Starting this evening, the New Market Rebels will play the Woodstock River Bandits in Valley League action three times this week. It seems only appropriate then, to present the following nugget, mined from the archives of the Northern Virginia Daily, concerning a contest between the Woodstock Rotarians and the Woodstock Athletic Club. I found this gem while conducting research for Shenandoah Summer: Safe at Home in New Market, Virginia. Penned by one W. B. Allen for the May 25, 1933 edition, this account is clear illustration that they just don't write 'em like they used to!

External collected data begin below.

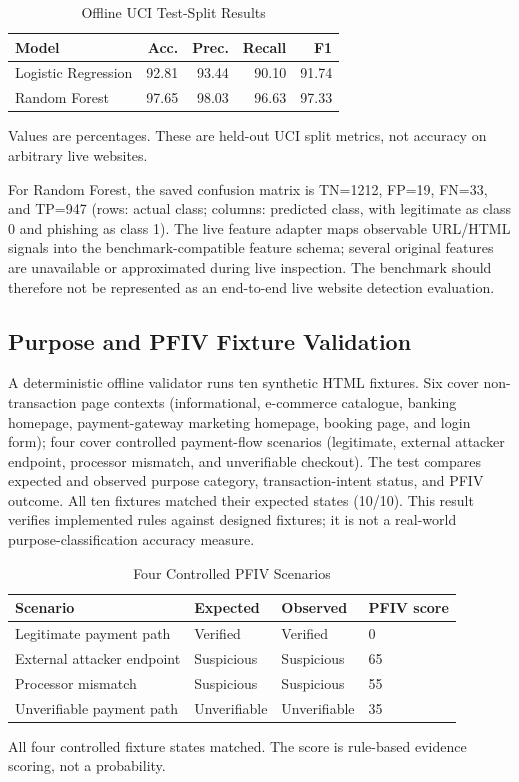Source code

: \documentclass[conference]{IEEEtran}
\begin{document}
\begin{table}[t]
\caption{Offline UCI Test-Split Results}
\label{tab:ml}
\centering
\scriptsize
\begin{tabular}{lrrrr}
\toprule
Model & Acc. & Prec. & Recall & F1 \\
\midrule
Logistic Regression & 92.81 & 93.44 & 90.10 & 91.74 \\
Random Forest & 97.65 & 98.03 & 96.63 & 97.33 \\
\bottomrule
\end{tabular}
\vspace{1mm}
\parbox{\columnwidth}{\scriptsize Values are percentages. These are held-out UCI split metrics, not accuracy on arbitrary live websites.}
\end{table}

For Random Forest, the saved confusion matrix is TN=1212, FP=19, FN=33, and TP=947 (rows: actual class; columns: predicted class, with legitimate as class 0 and phishing as class 1). The live feature adapter maps observable URL/HTML signals into the benchmark-compatible feature schema; several original features are unavailable or approximated during live inspection. The benchmark should therefore not be represented as an end-to-end live website detection evaluation.

\subsection{Purpose and PFIV Fixture Validation}
A deterministic offline validator runs ten synthetic HTML fixtures. Six cover non-transaction page contexts (informational, e-commerce catalogue, banking homepage, payment-gateway marketing homepage, booking page, and login form); four cover controlled payment-flow scenarios (legitimate, external attacker endpoint, processor mismatch, and unverifiable checkout). The test compares expected and observed purpose category, transaction-intent status, and PFIV outcome. All ten fixtures matched their expected states (10/10). This result verifies implemented rules against designed fixtures; it is not a real-world purpose-classification accuracy measure.

\begin{table}[t]
\caption{Four Controlled PFIV Scenarios}
\label{tab:pfiv}
\centering
\scriptsize
\begin{tabularx}{\columnwidth}{@{}Xlll@{}}
\toprule
Scenario & Expected & Observed & PFIV score \\
\midrule
Legitimate payment path & Verified & Verified & 0 \\
External attacker endpoint & Suspicious & Suspicious & 65 \\
Processor mismatch & Suspicious & Suspicious & 55 \\
Unverifiable payment path & Unverifiable & Unverifiable & 35 \\
\bottomrule
\end{tabularx}
\vspace{1mm}
\parbox{\columnwidth}{\scriptsize All four controlled fixture states matched. The score is rule-based evidence scoring, not a probability.}
\end{table}
\end{document}
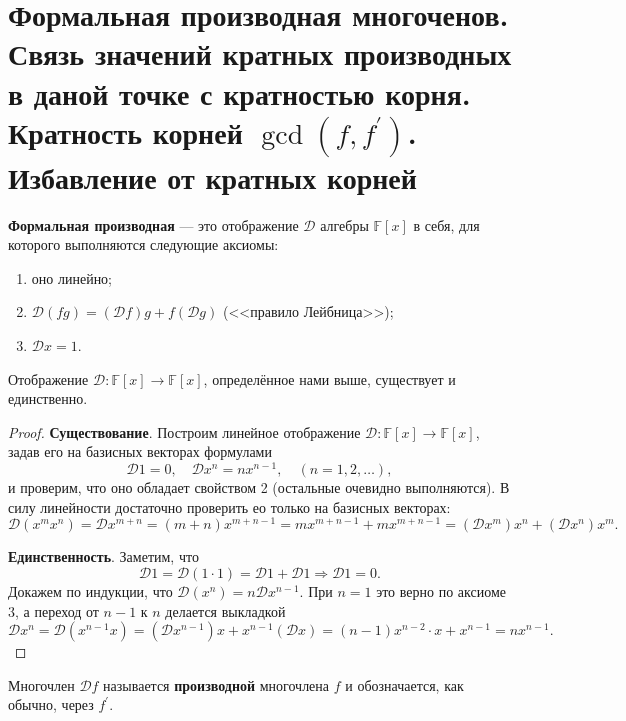 \section{Формальная производная многоченов. Связь значений кратных производных в даной точке с кратностью корня. Кратность корней $\gcd(f, f^\prime)$. Избавление от кратных корней}

\begin{definition}
    \textbf{Формальная производная} --- это отображение $\mathcal{D}$ алгебры $\mathbb{F}[x]$ в себя, для которого выполняются следующие аксиомы:
    \begin{enumerate}[nolistsep]
        \item оно линейно;
        \item $\mathcal{D}(fg) = (\mathcal{D}f)g + f(\mathcal{D}g)$ (<<правило Лейбница>>);
        \item $\mathcal{D}x = 1$.
    \end{enumerate}
\end{definition}

\begin{theorem}
    Отображение $\mathcal{D}: \mathbb{F}[x] \rightarrow \mathbb{F}[x]$, определённое нами выше, существует и единственно.
\end{theorem}

\begin{proof}
    \textbf{Существование}. Построим линейное отображение $\mathcal{D}: \mathbb{F}[x] \rightarrow \mathbb{F}[x]$, задав его на базисных векторах формулами
    $$
    \mathcal{D}1 = 0,\quad \mathcal{D}x^n = nx^{n - 1},\quad (n = 1, 2, \ldots),
    $$
    и проверим, что оно обладает свойством 2 (остальные очевидно выполняются). В силу линейности достаточно проверить ео только на базисных векторах:
    $$
    \mathcal{D}(x^mx^n) = \mathcal{D}x^{m + n} = (m + n)x^{m + n - 1} = mx^{m + n - 1} + mx^{m + n - 1} = (\mathcal{D}x^m)x^n + (\mathcal{D}x^n)x^m.
    $$

    \textbf{Единственность}. Заметим, что
    $$
    \mathcal{D}1 = \mathcal{D}(1 \cdot 1) = \mathcal{D}1 + \mathcal{D}1 \Rightarrow \mathcal{D}1 = 0.
    $$
    Докажем по индукции, что $\mathcal{D}(x^n) = n\mathcal{D}x^{n - 1}$. При $n = 1$ это верно по аксиоме 3, а переход от $n - 1$ к $n$ делается выкладкой
    $$
    \mathcal{D}x^n = \mathcal{D}(x^{n - 1}x) = (\mathcal{D}x^{n - 1})x + x^{n - 1}(\mathcal{D}x) = (n - 1)x^{n - 2}\cdot x + x^{n - 1} = nx^{n - 1}.
    $$
\end{proof}

\begin{definition}
    Многочлен $\mathcal{D}f$ называется \textbf{производной} многочлена $f$ и обозначается, как обычно, через $f^\prime$.
\end{definition}

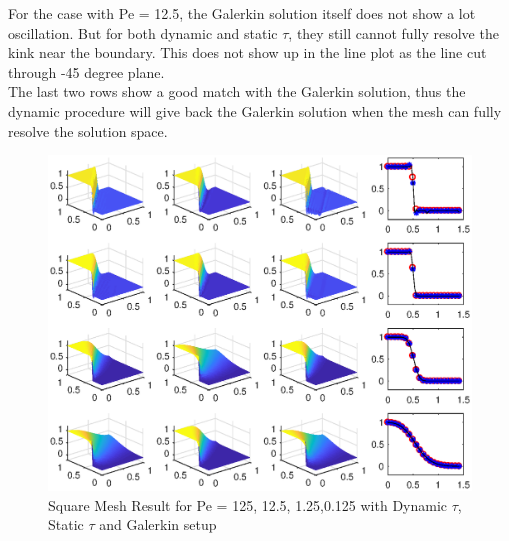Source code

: \documentclass[10pt]{article}
\begin{document}
For the case with Pe = 12.5, the Galerkin solution itself does not show a lot oscillation. But for both dynamic and static $\tau$, they still cannot fully resolve the kink near the boundary. This does not show up in the line plot as the line cut through -45 degree plane. \\
The last two rows show a good match with the Galerkin solution, thus the dynamic procedure will give back the Galerkin solution when the mesh can fully resolve the solution space.
\begin{figure}[h!]
	\begin{center}
	\includegraphics[width=1.0\textwidth, clip]{./figure/SQmesh.eps}
	\end{center}
		\vspace{0mm}
    \caption{Square Mesh Result for Pe = 125, 12.5, 1.25,0.125 with Dynamic $\tau$, Static $\tau$ and Galerkin setup}
  	\label{SQ}
\end{figure}
\end{document}
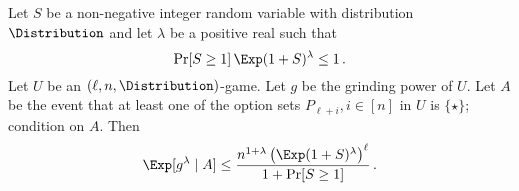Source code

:     \begin{lemma}
        \label{lemma:adaptive-moment}
        Let $S$ be a non-negative integer random variable with distribution $\Distribution$ 
        and let $\lambda$ be a positive real such that 
        \begin{equation}\label{eq:lambda-S-requirement}
            \Pr[S \geq 1]\,\Exp (1 + S)^\lambda \leq 1  
            \,.
        \end{equation}
        Let $U$ be an $(\ell, n, \Distribution)$-game.
        Let $g$ be the grinding power of $U$. 
        Let $A$ be the event that 
        at least one of the option sets $P_{\ell + i}, i \in [n]$ in $U$ is $\{\star\}$; 
        {\color{red}condition on $A$.}
        Then 
        $$
            \Exp[g^\lambda \mid A] \leq 
                \frac{n^{1 + \lambda} \left(\Exp (1 + S)^\lambda\right)^{\ell}}{1 + \Pr[S \geq 1]}            
                \,.
        $$
    \end{lemma}

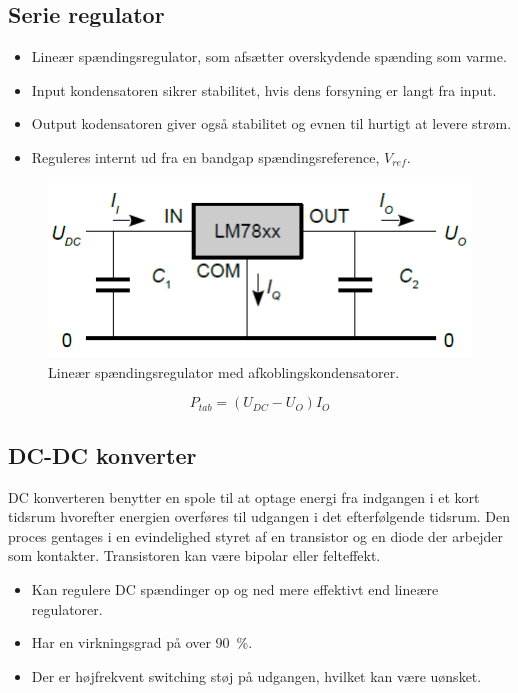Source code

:\documentclass[danish]{article}
\begin{document}
\newpage
\subsection{Serie regulator}
\begin{itemize}
	\item Lineær spændingsregulator, som afsætter overskydende spænding som varme.
	\item Input kondensatoren sikrer stabilitet, hvis dens forsyning er langt fra input.
	\item Output kodensatoren giver også stabilitet og evnen til hurtigt at levere strøm.
	\item Reguleres internt ud fra en bandgap spændingsreference, $V_{ref}$.
\end{itemize}

\begin{figure} [H]
	\centering
	\includegraphics[width=0.6\linewidth]{graphics/serieregulator}
	\caption{Lineær spændingsregulator med afkoblingskondensatorer.}
	\label{fig:serieregulator}
\end{figure}

\begin{equation}
P_{tab} = (U_{DC} - U_O) I_O
\end{equation}

\subsection{DC-DC konverter}
DC konverteren benytter en spole til at optage energi fra indgangen i et kort tidsrum hvorefter energien overføres til udgangen i det efterfølgende tidsrum. 
Den proces gentages i en evindelighed styret af en transistor og en diode der arbejder som kontakter. 
Transistoren kan være bipolar eller felteffekt.
\begin{itemize}
	\item Kan regulere DC spændinger op og ned mere effektivt end lineære regulatorer.
	\item Har en virkningsgrad på over \SI{90}{\percent}.
	\item Der er højfrekvent switching støj på udgangen, hvilket kan være uønsket.
\end{itemize}
\end{document}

The score was 4-3 in favor of the Woodstock Rotarians against the Woodstock Athletic Club in a hot game of baseball played on Seibert Field in Woodstock yesterday. And when we say hot, we mean thermometrically and temperamentally caloric, for the sun beat down pitilessly on the quasi-decrepit players of other years and caused plays which would make Connie Mack enter a monastery. It was a good game however, with plenty of thrills from long drives toward the cemetery which was the deadline, to the bursted pants of Third Baseman Rotarian Tavenner and the attempts to retrieve the pill by Rotarian Ott Pence, whose movements were as pachydermic as they were graceful . . . Johnny Luther Lytton, who knows more about baseball than Mugsy McGraw, and whose vocabulary was acquired outside of a Sunday School, with B. W. Coffman umpired the game.
I'm not sure that we conclude anything about how baseball was played in 1933, but it is obvious that the fans of that era had a much better vocabulary than we do!
"...quasi-decrepit players of other years..."---what a classic! I'm going to quest for moments to use that little gem!